→ EXERCISE PROMPT
Below are records to be repeated exactly. Leave their pictures behind.

*** DATA SUPPLIED Section Begins ***

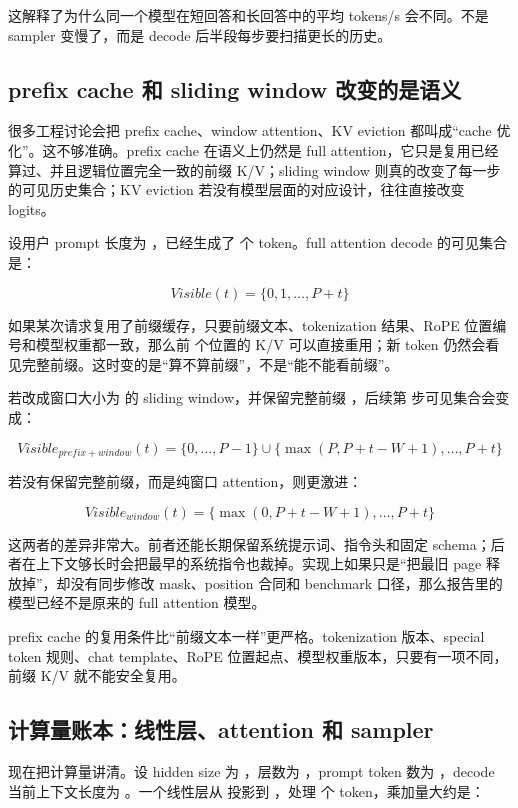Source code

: 这解释了为什么同一个模型在短回答和长回答中的平均 tokens/s 会不同。不是 sampler 变慢了，而是 decode 后半段每步要扫描更长的历史。

\subsection{prefix cache 和 sliding window 改变的是语义}

很多工程讨论会把 prefix cache、window attention、KV eviction 都叫成“cache 优化”。这不够准确。prefix cache 在语义上仍然是 full attention，它只是复用已经算过、并且逻辑位置完全一致的前缀 K/V；sliding window 则真的改变了每一步的可见历史集合；KV eviction 若没有模型层面的对应设计，往往直接改变 logits。

设用户 prompt 长度为 ，已经生成了  个 token。full attention decode 的可见集合是：

\[
Visible(t)=\{0,1,\dots,P+t\}
\]

如果某次请求复用了前缀缓存，只要前缀文本、tokenization 结果、RoPE 位置编号和模型权重都一致，那么前  个位置的 K/V 可以直接重用；新 token 仍然会看见完整前缀。这时变的是“算不算前缀”，不是“能不能看前缀”。

若改成窗口大小为  的 sliding window，并保留完整前缀 ，后续第  步可见集合会变成：

\[
Visible_{prefix+window}(t)=
\{0,\dots,P-1\} \cup
\{\max(P, P+t-W+1), \dots, P+t\}
\]

若没有保留完整前缀，而是纯窗口 attention，则更激进：

\[
Visible_{window}(t)=
\{\max(0, P+t-W+1), \dots, P+t\}
\]

这两者的差异非常大。前者还能长期保留系统提示词、指令头和固定 schema；后者在上下文够长时会把最早的系统指令也裁掉。实现上如果只是“把最旧 page 释放掉”，却没有同步修改 mask、position 合同和 benchmark 口径，那么报告里的模型已经不是原来的 full attention 模型。

\begin{warningbox}
prefix cache 的复用条件比“前缀文本一样”更严格。tokenization 版本、special token 规则、chat template、RoPE 位置起点、模型权重版本，只要有一项不同，前缀 K/V 就不能安全复用。
\end{warningbox}

\subsection{计算量账本：线性层、attention 和 sampler}

现在把计算量讲清。设 hidden size 为 ，层数为 ，prompt token 数为 ，decode 当前上下文长度为 。一个线性层从  投影到 ，处理  个 token，乘加量大约是：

*** DATA SUPPLIED Section Ends ***

→ EXERCISE RESULT
Source code

: 这解释了为什么同一个模型在短回答和长回答中的平均 tokens/s 会不同。不是 sampler 变慢了，而是 decode 后半段每步要扫描更长的历史。

\subsection{prefix cache 和 sliding window 改变的是语义}

很多工程讨论会把 prefix cache、window attention、KV eviction 都叫成“cache 优化”。这不够准确。prefix cache 在语义上仍然是 full attention，它只是复用已经算过、并且逻辑位置完全一致的前缀 K/V；sliding window 则真的改变了每一步的可见历史集合；KV eviction 若没有模型层面的对应设计，往往直接改变 logits。

设用户 prompt 长度为 ，已经生成了  个 token。full attention decode 的可见集合是：

\[
Visible(t)=\{0,1,\dots,P+t\}
\]

如果某次请求复用了前缀缓存，只要前缀文本、tokenization 结果、RoPE 位置编号和模型权重都一致，那么前  个位置的 K/V 可以直接重用；新 token 仍然会看见完整前缀。这时变的是“算不算前缀”，不是“能不能看前缀”。

若改成窗口大小为  的 sliding window，并保留完整前缀 ，后续第  步可见集合会变成：

\[
Visible_{prefix+window}(t)=
\{0,\dots,P-1\} \cup
\{\max(P, P+t-W+1), \dots, P+t\}
\]

若没有保留完整前缀，而是纯窗口 attention，则更激进：

\[
Visible_{window}(t)=
\{\max(0, P+t-W+1), \dots, P+t\}
\]

这两者的差异非常大。前者还能长期保留系统提示词、指令头和固定 schema；后者在上下文够长时会把最早的系统指令也裁掉。实现上如果只是“把最旧 page 释放掉”，却没有同步修改 mask、position 合同和 benchmark 口径，那么报告里的模型已经不是原来的 full attention 模型。

\begin{warningbox}
prefix cache 的复用条件比“前缀文本一样”更严格。tokenization 版本、special token 规则、chat template、RoPE 位置起点、模型权重版本，只要有一项不同，前缀 K/V 就不能安全复用。
\end{warningbox}

\subsection{计算量账本：线性层、attention 和 sampler}

现在把计算量讲清。设 hidden size 为 ，层数为 ，prompt token 数为 ，decode 当前上下文长度为 。一个线性层从  投影到 ，处理  个 token，乘加量大约是：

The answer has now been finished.